_What you are asked to do_:
Take the data below and copy exactly the lines starting at the one with "- Consider centralized z-index constants" and finishing at the one with "access | Fixed |", both included.

Saved entries:
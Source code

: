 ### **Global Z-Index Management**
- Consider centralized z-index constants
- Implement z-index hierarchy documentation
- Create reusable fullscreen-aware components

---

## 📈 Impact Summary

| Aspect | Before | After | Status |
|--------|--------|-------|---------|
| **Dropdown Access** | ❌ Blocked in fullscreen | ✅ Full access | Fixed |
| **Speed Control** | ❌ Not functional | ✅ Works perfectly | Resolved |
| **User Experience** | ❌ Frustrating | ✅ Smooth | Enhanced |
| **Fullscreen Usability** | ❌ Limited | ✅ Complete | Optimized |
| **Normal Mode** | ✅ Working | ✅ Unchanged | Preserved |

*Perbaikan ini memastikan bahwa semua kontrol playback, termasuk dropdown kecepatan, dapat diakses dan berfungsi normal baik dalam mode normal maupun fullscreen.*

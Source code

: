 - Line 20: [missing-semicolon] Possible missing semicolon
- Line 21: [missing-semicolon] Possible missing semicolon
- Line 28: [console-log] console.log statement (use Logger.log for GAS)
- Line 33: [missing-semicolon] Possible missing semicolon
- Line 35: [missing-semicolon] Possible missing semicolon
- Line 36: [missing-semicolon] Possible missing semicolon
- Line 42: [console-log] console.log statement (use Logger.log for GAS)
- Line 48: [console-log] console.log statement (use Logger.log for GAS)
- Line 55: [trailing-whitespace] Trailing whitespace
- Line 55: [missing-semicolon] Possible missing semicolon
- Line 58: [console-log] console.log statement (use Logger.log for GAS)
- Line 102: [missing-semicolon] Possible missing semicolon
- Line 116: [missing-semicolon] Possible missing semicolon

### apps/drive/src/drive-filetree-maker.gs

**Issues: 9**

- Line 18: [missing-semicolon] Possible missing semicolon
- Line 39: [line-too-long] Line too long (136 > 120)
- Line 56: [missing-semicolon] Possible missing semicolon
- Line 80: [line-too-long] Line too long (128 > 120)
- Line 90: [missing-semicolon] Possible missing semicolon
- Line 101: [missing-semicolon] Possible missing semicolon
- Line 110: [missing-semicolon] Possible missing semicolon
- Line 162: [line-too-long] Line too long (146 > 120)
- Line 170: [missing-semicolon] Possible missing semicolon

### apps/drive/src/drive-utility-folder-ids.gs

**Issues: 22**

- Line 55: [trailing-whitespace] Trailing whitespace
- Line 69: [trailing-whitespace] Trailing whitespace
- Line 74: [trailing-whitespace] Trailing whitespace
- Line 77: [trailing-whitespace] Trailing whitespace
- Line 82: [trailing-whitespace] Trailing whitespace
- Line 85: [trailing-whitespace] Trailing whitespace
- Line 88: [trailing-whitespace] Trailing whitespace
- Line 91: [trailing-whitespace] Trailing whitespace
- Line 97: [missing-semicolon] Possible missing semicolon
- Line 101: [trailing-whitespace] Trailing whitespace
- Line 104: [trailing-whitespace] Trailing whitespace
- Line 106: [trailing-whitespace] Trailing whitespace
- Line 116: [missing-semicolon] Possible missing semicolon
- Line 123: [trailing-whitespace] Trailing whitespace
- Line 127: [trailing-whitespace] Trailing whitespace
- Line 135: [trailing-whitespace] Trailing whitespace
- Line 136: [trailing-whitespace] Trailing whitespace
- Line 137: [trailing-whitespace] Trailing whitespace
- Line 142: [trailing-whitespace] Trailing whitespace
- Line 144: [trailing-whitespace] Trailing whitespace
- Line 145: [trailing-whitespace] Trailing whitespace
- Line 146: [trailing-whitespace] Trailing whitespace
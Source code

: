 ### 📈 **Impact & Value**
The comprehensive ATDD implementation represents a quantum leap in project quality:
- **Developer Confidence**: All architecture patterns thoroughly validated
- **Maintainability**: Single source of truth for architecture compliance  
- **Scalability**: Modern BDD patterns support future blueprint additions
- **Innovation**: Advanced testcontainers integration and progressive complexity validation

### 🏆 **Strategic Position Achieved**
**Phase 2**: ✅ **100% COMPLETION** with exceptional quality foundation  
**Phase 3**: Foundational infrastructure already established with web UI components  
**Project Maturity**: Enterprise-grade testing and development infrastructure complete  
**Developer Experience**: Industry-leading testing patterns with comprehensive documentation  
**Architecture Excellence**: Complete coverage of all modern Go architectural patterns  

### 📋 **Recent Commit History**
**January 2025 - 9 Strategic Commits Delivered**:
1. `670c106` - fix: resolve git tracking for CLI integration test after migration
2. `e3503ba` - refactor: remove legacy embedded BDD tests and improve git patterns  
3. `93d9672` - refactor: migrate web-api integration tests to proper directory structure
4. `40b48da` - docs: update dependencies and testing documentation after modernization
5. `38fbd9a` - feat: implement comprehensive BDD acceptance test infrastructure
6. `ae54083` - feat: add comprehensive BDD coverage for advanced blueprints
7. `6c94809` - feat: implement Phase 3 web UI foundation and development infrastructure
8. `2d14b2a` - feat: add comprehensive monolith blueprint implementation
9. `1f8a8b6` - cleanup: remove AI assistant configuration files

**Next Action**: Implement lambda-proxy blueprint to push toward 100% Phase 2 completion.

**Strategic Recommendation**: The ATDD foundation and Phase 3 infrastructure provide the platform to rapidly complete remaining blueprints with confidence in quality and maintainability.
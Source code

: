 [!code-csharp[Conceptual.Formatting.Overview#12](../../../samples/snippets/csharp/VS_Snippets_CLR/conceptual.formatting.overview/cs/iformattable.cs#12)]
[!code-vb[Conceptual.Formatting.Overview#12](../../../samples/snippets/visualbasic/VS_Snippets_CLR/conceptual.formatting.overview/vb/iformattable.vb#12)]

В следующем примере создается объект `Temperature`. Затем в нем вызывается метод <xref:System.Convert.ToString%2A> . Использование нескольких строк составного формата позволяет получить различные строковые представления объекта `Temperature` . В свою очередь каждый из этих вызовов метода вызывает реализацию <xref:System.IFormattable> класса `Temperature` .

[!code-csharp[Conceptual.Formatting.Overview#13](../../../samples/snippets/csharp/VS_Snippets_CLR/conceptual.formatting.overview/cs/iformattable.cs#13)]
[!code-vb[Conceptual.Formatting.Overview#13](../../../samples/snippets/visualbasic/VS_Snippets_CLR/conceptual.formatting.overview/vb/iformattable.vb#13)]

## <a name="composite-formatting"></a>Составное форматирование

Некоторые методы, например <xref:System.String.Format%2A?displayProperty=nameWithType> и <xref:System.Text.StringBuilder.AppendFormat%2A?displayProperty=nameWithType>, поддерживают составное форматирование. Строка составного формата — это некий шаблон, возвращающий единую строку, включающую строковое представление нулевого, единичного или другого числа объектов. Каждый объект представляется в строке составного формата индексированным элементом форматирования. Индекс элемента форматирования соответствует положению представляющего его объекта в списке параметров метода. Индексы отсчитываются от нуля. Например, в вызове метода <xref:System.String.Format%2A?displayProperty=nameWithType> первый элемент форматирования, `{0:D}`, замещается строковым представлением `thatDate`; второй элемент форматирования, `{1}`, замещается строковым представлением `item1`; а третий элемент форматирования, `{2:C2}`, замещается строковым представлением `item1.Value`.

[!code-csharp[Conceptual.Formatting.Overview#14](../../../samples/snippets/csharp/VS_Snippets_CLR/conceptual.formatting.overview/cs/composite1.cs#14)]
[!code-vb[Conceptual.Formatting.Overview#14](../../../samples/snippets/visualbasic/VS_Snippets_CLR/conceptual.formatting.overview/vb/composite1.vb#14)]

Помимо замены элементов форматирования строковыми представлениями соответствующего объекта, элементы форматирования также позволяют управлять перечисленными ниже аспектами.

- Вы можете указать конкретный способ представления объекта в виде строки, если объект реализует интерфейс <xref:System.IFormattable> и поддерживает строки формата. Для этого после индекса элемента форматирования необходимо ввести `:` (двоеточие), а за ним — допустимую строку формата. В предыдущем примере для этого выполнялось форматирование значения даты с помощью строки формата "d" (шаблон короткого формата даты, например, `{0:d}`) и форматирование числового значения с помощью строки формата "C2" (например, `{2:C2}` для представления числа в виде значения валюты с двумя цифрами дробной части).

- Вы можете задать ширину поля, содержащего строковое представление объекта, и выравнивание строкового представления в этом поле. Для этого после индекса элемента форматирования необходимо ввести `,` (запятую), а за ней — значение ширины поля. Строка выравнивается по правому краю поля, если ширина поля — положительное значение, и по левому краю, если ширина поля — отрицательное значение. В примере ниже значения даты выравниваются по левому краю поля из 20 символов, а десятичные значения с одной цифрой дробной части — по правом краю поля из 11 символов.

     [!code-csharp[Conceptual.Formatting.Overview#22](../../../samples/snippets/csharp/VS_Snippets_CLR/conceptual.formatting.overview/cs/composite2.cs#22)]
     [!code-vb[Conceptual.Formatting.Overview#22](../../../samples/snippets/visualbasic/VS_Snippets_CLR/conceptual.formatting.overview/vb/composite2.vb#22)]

_Answer to this task_:
- Consider centralized z-index constants
- Implement z-index hierarchy documentation
- Create reusable fullscreen-aware components

---

## 📈 Impact Summary

| Aspect | Before | After | Status |
|--------|--------|-------|---------|
| **Dropdown Access** | ❌ Blocked in fullscreen | ✅ Full access | Fixed |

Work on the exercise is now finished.